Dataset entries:

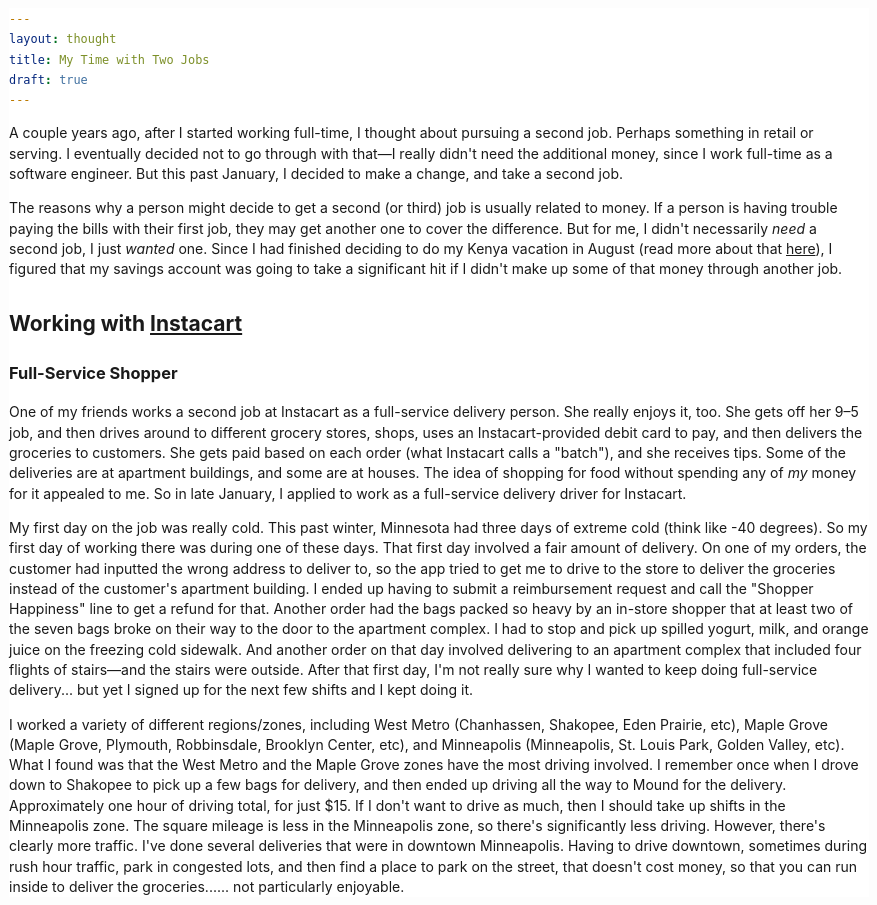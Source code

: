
 ```yaml
---
layout: thought
title: My Time with Two Jobs
draft: true
---
```


A couple years ago, after I started working full-time, I thought about pursuing a second job. Perhaps something in retail or serving. I eventually decided not to go through with that—I really didn't need the additional money, since I work full-time as a software engineer. But this past January, I decided to make a change, and take a second job.

The reasons why a person might decide to get a second (or third) job is usually related to money. If a person is having trouble paying the bills with their first job, they may get another one to cover the difference. But for me, I didn't necessarily _need_ a second job, I just _wanted_ one. Since I had finished deciding to do my Kenya vacation in August (read more about that [here](/thoughts/welcome-to-kenya)), I figured that my savings account was going to take a significant hit if I didn't make up some of that money through another job.

## Working with [Instacart](https://shoppers.instacart.com/)
### Full-Service Shopper

One of my friends works a second job at Instacart as a full-service delivery person. She really enjoys it, too. She gets off her 9–5 job, and then drives around to different grocery stores, shops, uses an Instacart-provided debit card to pay, and then delivers the groceries to customers. She gets paid based on each order (what Instacart calls a "batch"), and she receives tips. Some of the deliveries are at apartment buildings, and some are at houses. The idea of shopping for food without spending any of _my_ money for it appealed to me. So in late January, I applied to work as a full-service delivery driver for Instacart.

My first day on the job was really cold. This past winter, Minnesota had three days of extreme cold (think like -40 degrees). So my first day of working there was during one of these days. That first day involved a fair amount of delivery. On one of my orders, the customer had inputted the wrong address to deliver to, so the app tried to get me to drive to the store to deliver the groceries instead of the customer's apartment building. I ended up having to submit a reimbursement request and call the "Shopper Happiness" line to get a refund for that. Another order had the bags packed so heavy by an in-store shopper that at least two of the seven bags broke on their way to the door to the apartment complex. I had to stop and pick up spilled yogurt, milk, and orange juice on the freezing cold sidewalk. And another order on that day involved delivering to an apartment complex that included four flights of stairs—and the stairs were outside. After that first day, I'm not really sure why I wanted to keep doing full-service delivery... but yet I signed up for the next few shifts and I kept doing it.

I worked a variety of different regions/zones, including West Metro (Chanhassen, Shakopee, Eden Prairie, etc), Maple Grove (Maple Grove, Plymouth, Robbinsdale, Brooklyn Center, etc), and Minneapolis (Minneapolis, St. Louis Park, Golden Valley, etc). What I found was that the West Metro and the Maple Grove zones have the most driving involved. I remember once when I drove down to Shakopee to pick up a few bags for delivery, and then ended up driving all the way to Mound for the delivery. Approximately one hour of driving total, for just $15. If I don't want to drive as much, then I should take up shifts in the Minneapolis zone. The square mileage is less in the Minneapolis zone, so there's significantly less driving. However, there's clearly more traffic. I've done several deliveries that were in downtown Minneapolis. Having to drive downtown, sometimes during rush hour traffic, park in congested lots, and then find a place to park on the street, that doesn't cost money, so that you can run inside to deliver the groceries...... not particularly enjoyable.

- **WHAT YOU ARE ASKED TO DO**
Every record above must be repeated exactly, with the pictures dropped.

- **ANSWER TO THE PROBLEM**
Source code

:
 ```yaml
---
layout: thought
title: My Time with Two Jobs
draft: true
---
```


A couple years ago, after I started working full-time, I thought about pursuing a second job. Perhaps something in retail or serving. I eventually decided not to go through with that—I really didn't need the additional money, since I work full-time as a software engineer. But this past January, I decided to make a change, and take a second job.

The reasons why a person might decide to get a second (or third) job is usually related to money. If a person is having trouble paying the bills with their first job, they may get another one to cover the difference. But for me, I didn't necessarily _need_ a second job, I just _wanted_ one. Since I had finished deciding to do my Kenya vacation in August (read more about that [here](/thoughts/welcome-to-kenya)), I figured that my savings account was going to take a significant hit if I didn't make up some of that money through another job.

## Working with [Instacart](https://shoppers.instacart.com/)
### Full-Service Shopper

One of my friends works a second job at Instacart as a full-service delivery person. She really enjoys it, too. She gets off her 9–5 job, and then drives around to different grocery stores, shops, uses an Instacart-provided debit card to pay, and then delivers the groceries to customers. She gets paid based on each order (what Instacart calls a "batch"), and she receives tips. Some of the deliveries are at apartment buildings, and some are at houses. The idea of shopping for food without spending any of _my_ money for it appealed to me. So in late January, I applied to work as a full-service delivery driver for Instacart.

My first day on the job was really cold. This past winter, Minnesota had three days of extreme cold (think like -40 degrees). So my first day of working there was during one of these days. That first day involved a fair amount of delivery. On one of my orders, the customer had inputted the wrong address to deliver to, so the app tried to get me to drive to the store to deliver the groceries instead of the customer's apartment building. I ended up having to submit a reimbursement request and call the "Shopper Happiness" line to get a refund for that. Another order had the bags packed so heavy by an in-store shopper that at least two of the seven bags broke on their way to the door to the apartment complex. I had to stop and pick up spilled yogurt, milk, and orange juice on the freezing cold sidewalk. And another order on that day involved delivering to an apartment complex that included four flights of stairs—and the stairs were outside. After that first day, I'm not really sure why I wanted to keep doing full-service delivery... but yet I signed up for the next few shifts and I kept doing it.

I worked a variety of different regions/zones, including West Metro (Chanhassen, Shakopee, Eden Prairie, etc), Maple Grove (Maple Grove, Plymouth, Robbinsdale, Brooklyn Center, etc), and Minneapolis (Minneapolis, St. Louis Park, Golden Valley, etc). What I found was that the West Metro and the Maple Grove zones have the most driving involved. I remember once when I drove down to Shakopee to pick up a few bags for delivery, and then ended up driving all the way to Mound for the delivery. Approximately one hour of driving total, for just $15. If I don't want to drive as much, then I should take up shifts in the Minneapolis zone. The square mileage is less in the Minneapolis zone, so there's significantly less driving. However, there's clearly more traffic. I've done several deliveries that were in downtown Minneapolis. Having to drive downtown, sometimes during rush hour traffic, park in congested lots, and then find a place to park on the street, that doesn't cost money, so that you can run inside to deliver the groceries...... not particularly enjoyable.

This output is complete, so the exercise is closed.